In 1797 volgde hij Johannes Hendrik Verschuir op als hoogleraar in de Oostersche talen, Hebreeuwsche letterkunde en oudheden op de Universiteit van Franeker. Hier stond Pareau eveneens op de kandidatenlijst, maar Eisinga had Greves benoeming sterk aanbevolen. Zijn intrede deed Greve met de redevoering Oratio de nexu, qui studio linguarum Orientalium cum ceteris artibus et doctrinis humanioribus intercedit indivulsus. Zijn hoofdvak was Oosterse letterkunde. Greve was sterk onderlegd in het Hebreeuws en het Arabisch en verwante talen en dialecten als het Rabijns, Aramees, Syrisch en Perzisch, waar hij bij belangstelling ook les in gaf. Daarnaast was hij ervaren in het Grieks en had hij zich verdiept in het Turks en, op het eind van zijn leven, in de Koptische taal. Op de Academie behoorde tevens de Joodse oudheden tot zijn verantwoordelijkheid.

Overlijden bewerken

Greve worstelde vaak met zijn gezondheid. De zomervakantie van 1811 besteedde hij grotendeels aan de eerste hoofdstukken van Jesaja en een uiteenzetting over de brief van Jakobus. Voordat hij nog bij zijn familie in Deventer langs wilde gaan, ging hij naar goed gebruik ter ontspanning bij zijn aangetrouwde neef Watze Ruitinga langs, die apotheker was in Harlingen. Hier liep hij echter een kwaadaardige zenuwkoorts op waaraan hij op 13 augustus 1811 overleed.

Werken bewerken

Greve probeerde het metrisch sijstema (metriek stelsel) van de Hebreeuwsche poëzie te ontleden en vast te stellen. Al in 1788 publiceerde hij als aanvulling op zijn publicatie over Job het Tractatus de numeris Hebraeorum poeticis, maar zijn zoektocht zette hij gedurende zijn hele leven voort in zijn publicaties over de oudtestamentische boeken.[2] In het voorwoord van zijn publicatie over Jesaja in 1810 besteedde hij er nog uitgebreid de aandacht aan. Hij volgde hierin diverse geleerden vanaf Franciscus Gomarus die zich met het Hebreeuwse metrum bezig hielden. Vermoedelijk was Greve hiermee in aanraking gekomen via zijn Deventer hoogleraar Rückersfelder. Zijn systeem vond meer tegenstand dan bijval, maar ook Greve zelf erkende dat zijn sijstema nog onvoldoende bewezen en uitgewerkt was.[3]
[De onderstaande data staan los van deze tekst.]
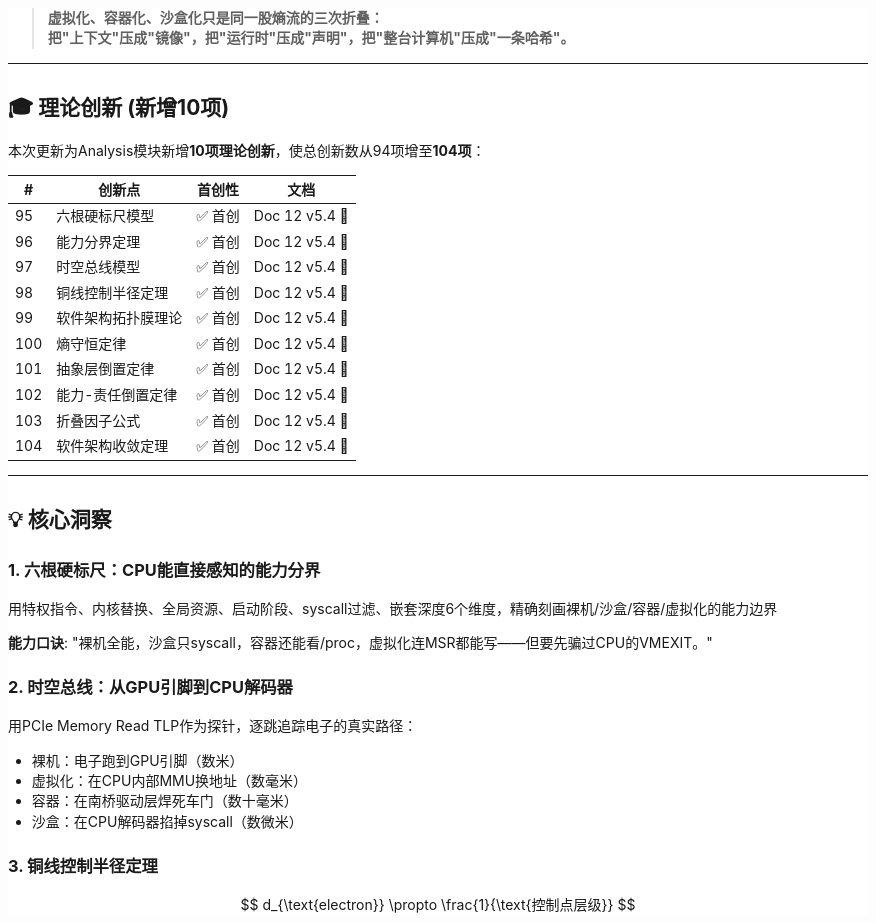 > **虚拟化、容器化、沙盒化只是同一股熵流的三次折叠：**  
> **把"上下文"压成"镜像"，把"运行时"压成"声明"，把"整台计算机"压成"一条哈希"。**

---

## 🎓 理论创新 (新增10项)

本次更新为Analysis模块新增**10项理论创新**，使总创新数从94项增至**104项**：

| # | 创新点 | 首创性 | 文档 |
|---|-------|--------|------|
| 95 | 六根硬标尺模型 | ✅ 首创 | Doc 12 v5.4 📐 |
| 96 | 能力分界定理 | ✅ 首创 | Doc 12 v5.4 📐 |
| 97 | 时空总线模型 | ✅ 首创 | Doc 12 v5.4 📐 |
| 98 | 铜线控制半径定理 | ✅ 首创 | Doc 12 v5.4 📐 |
| 99 | 软件架构拓扑膜理论 | ✅ 首创 | Doc 12 v5.4 📐 |
| 100 | 熵守恒定律 | ✅ 首创 | Doc 12 v5.4 📐 |
| 101 | 抽象层倒置定律 | ✅ 首创 | Doc 12 v5.4 📐 |
| 102 | 能力-责任倒置定律 | ✅ 首创 | Doc 12 v5.4 📐 |
| 103 | 折叠因子公式 | ✅ 首创 | Doc 12 v5.4 📐 |
| 104 | 软件架构收敛定理 | ✅ 首创 | Doc 12 v5.4 📐 |

---

## 💡 核心洞察

### 1. 六根硬标尺：CPU能直接感知的能力分界

用特权指令、内核替换、全局资源、启动阶段、syscall过滤、嵌套深度6个维度，精确刻画裸机/沙盒/容器/虚拟化的能力边界

**能力口诀**: "裸机全能，沙盒只syscall，容器还能看/proc，虚拟化连MSR都能写——但要先骗过CPU的VMEXIT。"

### 2. 时空总线：从GPU引脚到CPU解码器

用PCIe Memory Read TLP作为探针，逐跳追踪电子的真实路径：

- 裸机：电子跑到GPU引脚（数米）
- 虚拟化：在CPU内部MMU换地址（数毫米）
- 容器：在南桥驱动层焊死车门（数十毫米）
- 沙盒：在CPU解码器掐掉syscall（数微米）

### 3. 铜线控制半径定理

$$
d_{\text{electron}} \propto \frac{1}{\text{控制点层级}}
$$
Naast zijn tweedelige werk over Job (1788 en 1791) werkte hij samen met zijn broer aan de Nederduitse vertaling van de brieven aan de Efeziërs en de Kolossenzen en de eerste brief aan Timotheus (1790). Later behandelde Egbert Jan de brieven van Paulus verder in een vierdelige serie (1794-1818): de brief aan de Romeinen, de eerste en tweede brief aan de Korintiërs en de brief aan de Galaten;[4][1] het laatste werd postuum uitgebracht door zijn broer.[5] Ook publiceerde hij Verhandelingen over de Profetiën van Nahum en Habakuk (1793). In 1795 stelde hij een prospectus op voor een vierdelige serie waarin hij de profetie van Jesaja volgens het metrisch systeem rangschikte. Deze verscheen in eerste instantie niet, wat enerzijds is toe te schrijven aan de roerige tijden op religieus en staatkundig gebied tijdens de Bataafse Revolutie, en anderzijds omdat hij zelf plaats nam in de Nationale Vergadering en een aanstelling kreeg in Franeker. Uiteindelijk verscheen in 1810, een jaar voor zijn dood, het eerste deel, Verhandelingen over de Profetiën van Jesaja. Ook schreef hij Verhandelingen over de echtheid en het gezag van den brief van Jacobus, waarin hij, in lijn met Maarten Luthers gedachtegoed, betoogt dat de brief niet als apostolisch beschouwd kan worden. Daarnaast schreef hij nog kritieken op Jozua, Job, Psalmen, Micha en Joël, die tijdens zijn leven onuitgegeven bleven, en waar ook direct na zijn dood geen financiering voor kwam.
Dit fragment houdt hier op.